[TASK STATEMENT]: After dropping the pictures, give again exactly the lines of the data from its first line through the line with "4. Select whether", which is included as well.

(Items from a dataset)
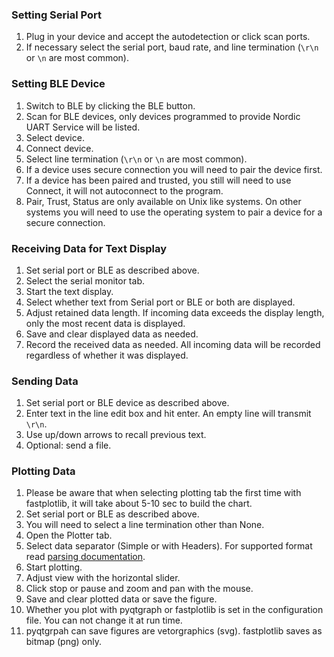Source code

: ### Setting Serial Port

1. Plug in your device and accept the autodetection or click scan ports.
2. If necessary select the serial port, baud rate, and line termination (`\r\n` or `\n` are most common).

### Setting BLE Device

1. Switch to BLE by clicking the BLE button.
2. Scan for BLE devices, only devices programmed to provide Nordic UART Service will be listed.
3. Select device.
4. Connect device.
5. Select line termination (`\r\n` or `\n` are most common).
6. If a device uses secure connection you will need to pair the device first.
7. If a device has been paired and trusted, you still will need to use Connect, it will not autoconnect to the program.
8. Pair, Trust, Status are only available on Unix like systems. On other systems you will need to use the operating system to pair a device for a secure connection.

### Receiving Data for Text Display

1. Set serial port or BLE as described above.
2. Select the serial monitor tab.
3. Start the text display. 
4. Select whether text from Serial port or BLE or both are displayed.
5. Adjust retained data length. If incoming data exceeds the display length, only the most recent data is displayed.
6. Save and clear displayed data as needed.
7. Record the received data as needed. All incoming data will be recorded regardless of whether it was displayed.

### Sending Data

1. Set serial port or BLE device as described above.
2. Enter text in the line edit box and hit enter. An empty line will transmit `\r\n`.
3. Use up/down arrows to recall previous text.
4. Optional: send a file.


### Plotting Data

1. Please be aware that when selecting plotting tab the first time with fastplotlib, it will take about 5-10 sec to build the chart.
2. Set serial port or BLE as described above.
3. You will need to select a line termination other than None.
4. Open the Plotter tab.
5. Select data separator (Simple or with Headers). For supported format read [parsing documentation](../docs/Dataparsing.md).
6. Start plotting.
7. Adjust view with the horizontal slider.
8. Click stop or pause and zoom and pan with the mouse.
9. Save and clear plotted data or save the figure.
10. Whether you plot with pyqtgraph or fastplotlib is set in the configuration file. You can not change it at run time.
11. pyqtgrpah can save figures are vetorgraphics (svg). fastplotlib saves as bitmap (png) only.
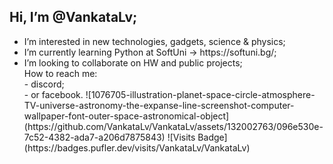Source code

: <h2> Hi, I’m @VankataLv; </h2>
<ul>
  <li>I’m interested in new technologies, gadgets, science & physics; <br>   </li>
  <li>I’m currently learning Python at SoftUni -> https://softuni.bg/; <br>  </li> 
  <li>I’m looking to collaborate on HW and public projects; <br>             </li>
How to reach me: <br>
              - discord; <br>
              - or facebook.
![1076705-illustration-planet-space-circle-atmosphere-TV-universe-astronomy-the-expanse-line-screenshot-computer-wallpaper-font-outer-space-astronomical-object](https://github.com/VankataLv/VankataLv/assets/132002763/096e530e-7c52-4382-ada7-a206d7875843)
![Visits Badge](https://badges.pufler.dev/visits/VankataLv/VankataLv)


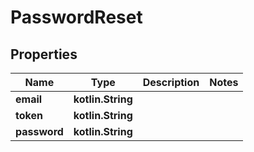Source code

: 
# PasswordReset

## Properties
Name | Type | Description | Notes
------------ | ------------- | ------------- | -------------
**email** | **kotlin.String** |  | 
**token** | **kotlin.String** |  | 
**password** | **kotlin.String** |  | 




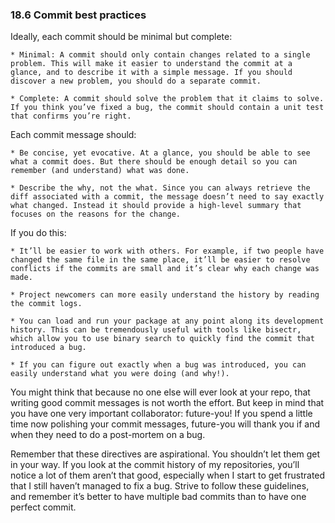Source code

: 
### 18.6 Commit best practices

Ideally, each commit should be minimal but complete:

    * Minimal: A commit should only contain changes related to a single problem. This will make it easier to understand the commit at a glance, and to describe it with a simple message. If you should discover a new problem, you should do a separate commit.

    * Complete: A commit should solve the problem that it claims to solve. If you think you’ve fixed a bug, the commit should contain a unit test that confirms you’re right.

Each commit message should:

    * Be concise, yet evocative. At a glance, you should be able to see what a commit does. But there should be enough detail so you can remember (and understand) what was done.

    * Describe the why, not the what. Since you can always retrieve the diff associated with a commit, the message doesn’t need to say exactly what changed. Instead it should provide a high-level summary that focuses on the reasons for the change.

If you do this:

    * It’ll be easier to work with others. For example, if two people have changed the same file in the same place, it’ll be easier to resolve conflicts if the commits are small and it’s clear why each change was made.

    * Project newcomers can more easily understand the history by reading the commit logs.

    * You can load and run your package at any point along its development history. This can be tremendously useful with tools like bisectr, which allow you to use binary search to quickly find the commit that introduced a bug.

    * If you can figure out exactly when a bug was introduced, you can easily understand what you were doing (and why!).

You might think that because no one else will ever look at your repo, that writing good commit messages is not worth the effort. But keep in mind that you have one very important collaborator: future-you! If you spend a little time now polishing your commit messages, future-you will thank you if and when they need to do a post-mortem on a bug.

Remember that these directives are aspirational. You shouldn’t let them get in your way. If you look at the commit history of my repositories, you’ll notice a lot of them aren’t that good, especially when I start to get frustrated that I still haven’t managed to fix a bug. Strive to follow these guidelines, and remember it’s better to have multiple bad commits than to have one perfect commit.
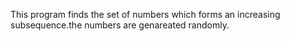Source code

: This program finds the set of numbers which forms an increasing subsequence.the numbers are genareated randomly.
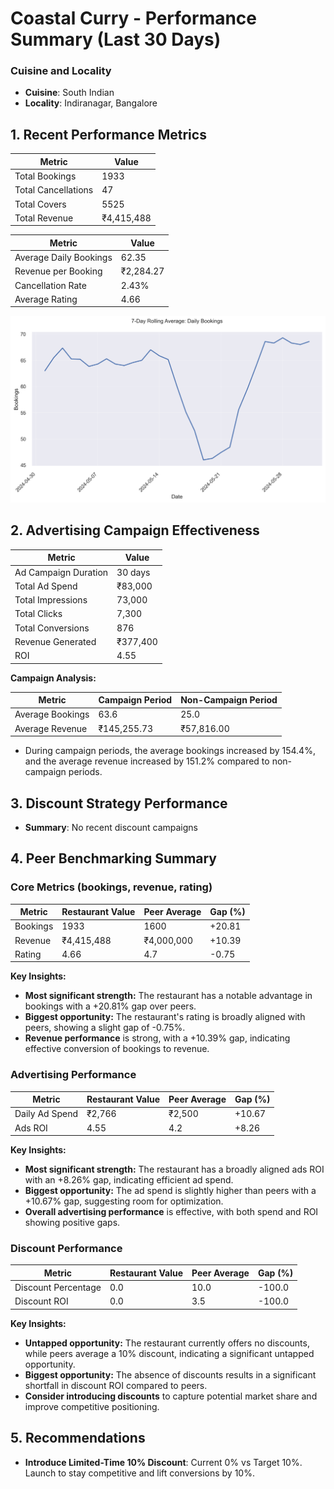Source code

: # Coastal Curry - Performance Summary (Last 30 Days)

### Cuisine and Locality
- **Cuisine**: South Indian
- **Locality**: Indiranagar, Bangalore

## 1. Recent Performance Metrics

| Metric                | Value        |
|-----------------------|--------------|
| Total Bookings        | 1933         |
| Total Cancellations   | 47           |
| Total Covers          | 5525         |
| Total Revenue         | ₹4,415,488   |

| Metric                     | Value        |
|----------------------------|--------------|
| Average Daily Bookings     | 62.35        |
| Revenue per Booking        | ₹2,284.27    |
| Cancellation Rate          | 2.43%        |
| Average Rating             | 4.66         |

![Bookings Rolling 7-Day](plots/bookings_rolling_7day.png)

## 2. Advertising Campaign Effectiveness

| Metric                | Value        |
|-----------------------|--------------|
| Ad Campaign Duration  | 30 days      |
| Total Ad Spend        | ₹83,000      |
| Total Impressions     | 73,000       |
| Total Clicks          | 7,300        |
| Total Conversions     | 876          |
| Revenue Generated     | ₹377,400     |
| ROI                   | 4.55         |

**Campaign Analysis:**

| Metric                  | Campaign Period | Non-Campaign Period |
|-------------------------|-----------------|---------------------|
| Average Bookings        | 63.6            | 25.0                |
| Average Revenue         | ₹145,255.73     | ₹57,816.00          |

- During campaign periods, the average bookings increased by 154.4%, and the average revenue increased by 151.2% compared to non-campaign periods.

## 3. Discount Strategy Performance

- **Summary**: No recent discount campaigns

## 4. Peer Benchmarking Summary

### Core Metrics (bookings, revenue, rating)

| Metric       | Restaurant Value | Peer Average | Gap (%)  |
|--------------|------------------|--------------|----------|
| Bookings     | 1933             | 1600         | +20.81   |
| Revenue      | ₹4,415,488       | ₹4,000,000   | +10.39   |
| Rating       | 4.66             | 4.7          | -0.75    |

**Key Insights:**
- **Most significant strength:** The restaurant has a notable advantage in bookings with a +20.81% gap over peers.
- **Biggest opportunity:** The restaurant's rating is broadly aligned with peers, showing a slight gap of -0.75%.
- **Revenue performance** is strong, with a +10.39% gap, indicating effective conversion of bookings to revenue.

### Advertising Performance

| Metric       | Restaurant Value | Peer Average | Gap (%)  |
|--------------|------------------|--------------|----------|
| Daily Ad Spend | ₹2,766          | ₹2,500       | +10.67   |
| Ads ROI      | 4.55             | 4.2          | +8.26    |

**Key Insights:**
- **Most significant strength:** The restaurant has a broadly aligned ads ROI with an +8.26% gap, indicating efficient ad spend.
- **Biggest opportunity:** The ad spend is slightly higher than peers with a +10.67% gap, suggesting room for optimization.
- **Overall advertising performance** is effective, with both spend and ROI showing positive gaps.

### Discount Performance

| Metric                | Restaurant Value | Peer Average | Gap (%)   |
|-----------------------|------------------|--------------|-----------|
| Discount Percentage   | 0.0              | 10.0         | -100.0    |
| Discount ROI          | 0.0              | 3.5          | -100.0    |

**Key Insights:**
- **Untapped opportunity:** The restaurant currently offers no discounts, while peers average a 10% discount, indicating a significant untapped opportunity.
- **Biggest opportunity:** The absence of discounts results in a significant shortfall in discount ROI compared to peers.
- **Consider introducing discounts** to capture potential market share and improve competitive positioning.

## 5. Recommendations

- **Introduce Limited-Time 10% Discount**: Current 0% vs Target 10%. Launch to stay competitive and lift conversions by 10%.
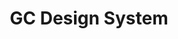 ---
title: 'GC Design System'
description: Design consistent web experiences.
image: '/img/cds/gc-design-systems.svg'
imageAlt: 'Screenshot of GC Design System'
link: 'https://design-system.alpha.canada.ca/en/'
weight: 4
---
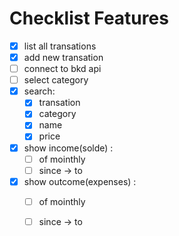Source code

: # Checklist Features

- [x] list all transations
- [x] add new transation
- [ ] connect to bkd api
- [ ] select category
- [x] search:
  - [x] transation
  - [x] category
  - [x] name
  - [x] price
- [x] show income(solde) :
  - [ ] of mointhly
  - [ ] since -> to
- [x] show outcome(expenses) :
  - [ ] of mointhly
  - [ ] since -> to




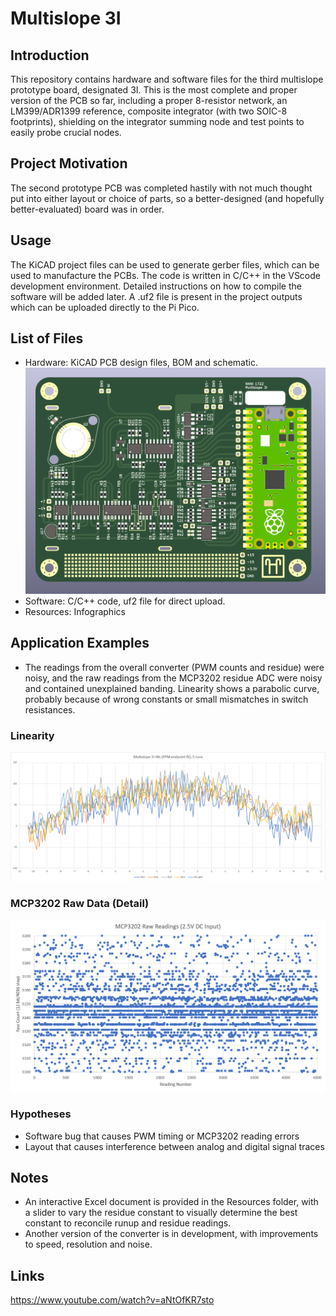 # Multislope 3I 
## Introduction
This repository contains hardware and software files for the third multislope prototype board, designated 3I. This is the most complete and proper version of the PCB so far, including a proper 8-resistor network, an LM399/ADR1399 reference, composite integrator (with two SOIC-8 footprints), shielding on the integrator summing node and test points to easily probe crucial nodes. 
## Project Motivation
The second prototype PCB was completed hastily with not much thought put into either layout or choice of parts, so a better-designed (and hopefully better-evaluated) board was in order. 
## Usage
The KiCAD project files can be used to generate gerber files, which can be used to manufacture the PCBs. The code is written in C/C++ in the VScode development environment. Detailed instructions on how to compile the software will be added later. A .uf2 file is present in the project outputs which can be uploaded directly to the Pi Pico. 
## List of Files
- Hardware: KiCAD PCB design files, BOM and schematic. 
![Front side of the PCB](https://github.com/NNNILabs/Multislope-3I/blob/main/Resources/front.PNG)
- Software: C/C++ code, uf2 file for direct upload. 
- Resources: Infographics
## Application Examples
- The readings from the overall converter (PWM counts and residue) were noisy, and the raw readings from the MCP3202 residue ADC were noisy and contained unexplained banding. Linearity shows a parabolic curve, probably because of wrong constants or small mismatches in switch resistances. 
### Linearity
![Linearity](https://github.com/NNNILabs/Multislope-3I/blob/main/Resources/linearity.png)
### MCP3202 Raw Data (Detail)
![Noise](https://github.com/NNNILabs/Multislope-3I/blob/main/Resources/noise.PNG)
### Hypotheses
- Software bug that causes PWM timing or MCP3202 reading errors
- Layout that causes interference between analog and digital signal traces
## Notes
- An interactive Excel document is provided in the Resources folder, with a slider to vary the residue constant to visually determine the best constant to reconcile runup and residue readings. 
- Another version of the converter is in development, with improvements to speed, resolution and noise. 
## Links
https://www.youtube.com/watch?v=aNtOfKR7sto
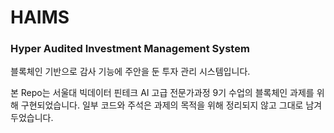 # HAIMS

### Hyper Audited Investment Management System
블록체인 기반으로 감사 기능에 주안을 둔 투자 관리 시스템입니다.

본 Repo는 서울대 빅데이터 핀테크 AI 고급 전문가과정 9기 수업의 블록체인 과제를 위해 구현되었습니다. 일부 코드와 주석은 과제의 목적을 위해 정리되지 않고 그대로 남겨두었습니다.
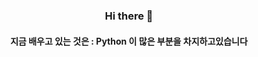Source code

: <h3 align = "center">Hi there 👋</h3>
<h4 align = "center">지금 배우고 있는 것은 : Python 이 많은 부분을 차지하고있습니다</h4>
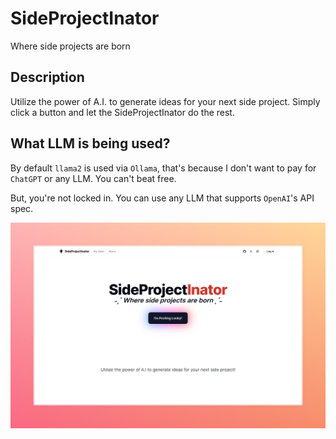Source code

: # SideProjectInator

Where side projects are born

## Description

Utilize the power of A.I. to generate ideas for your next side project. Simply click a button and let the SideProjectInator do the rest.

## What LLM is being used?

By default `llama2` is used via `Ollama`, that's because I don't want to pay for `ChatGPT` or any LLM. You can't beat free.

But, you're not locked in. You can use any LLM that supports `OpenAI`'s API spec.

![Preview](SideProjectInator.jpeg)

[WRITTEN ANSWER]:
Source code

: ### Setting Serial Port

1. Plug in your device and accept the autodetection or click scan ports.
2. If necessary select the serial port, baud rate, and line termination (`\r\n` or `\n` are most common).

### Setting BLE Device

1. Switch to BLE by clicking the BLE button.
2. Scan for BLE devices, only devices programmed to provide Nordic UART Service will be listed.
3. Select device.
4. Connect device.
5. Select line termination (`\r\n` or `\n` are most common).
6. If a device uses secure connection you will need to pair the device first.
7. If a device has been paired and trusted, you still will need to use Connect, it will not autoconnect to the program.
8. Pair, Trust, Status are only available on Unix like systems. On other systems you will need to use the operating system to pair a device for a secure connection.

### Receiving Data for Text Display

1. Set serial port or BLE as described above.
2. Select the serial monitor tab.
3. Start the text display. 
4. Select whether text from Serial port or BLE or both are displayed.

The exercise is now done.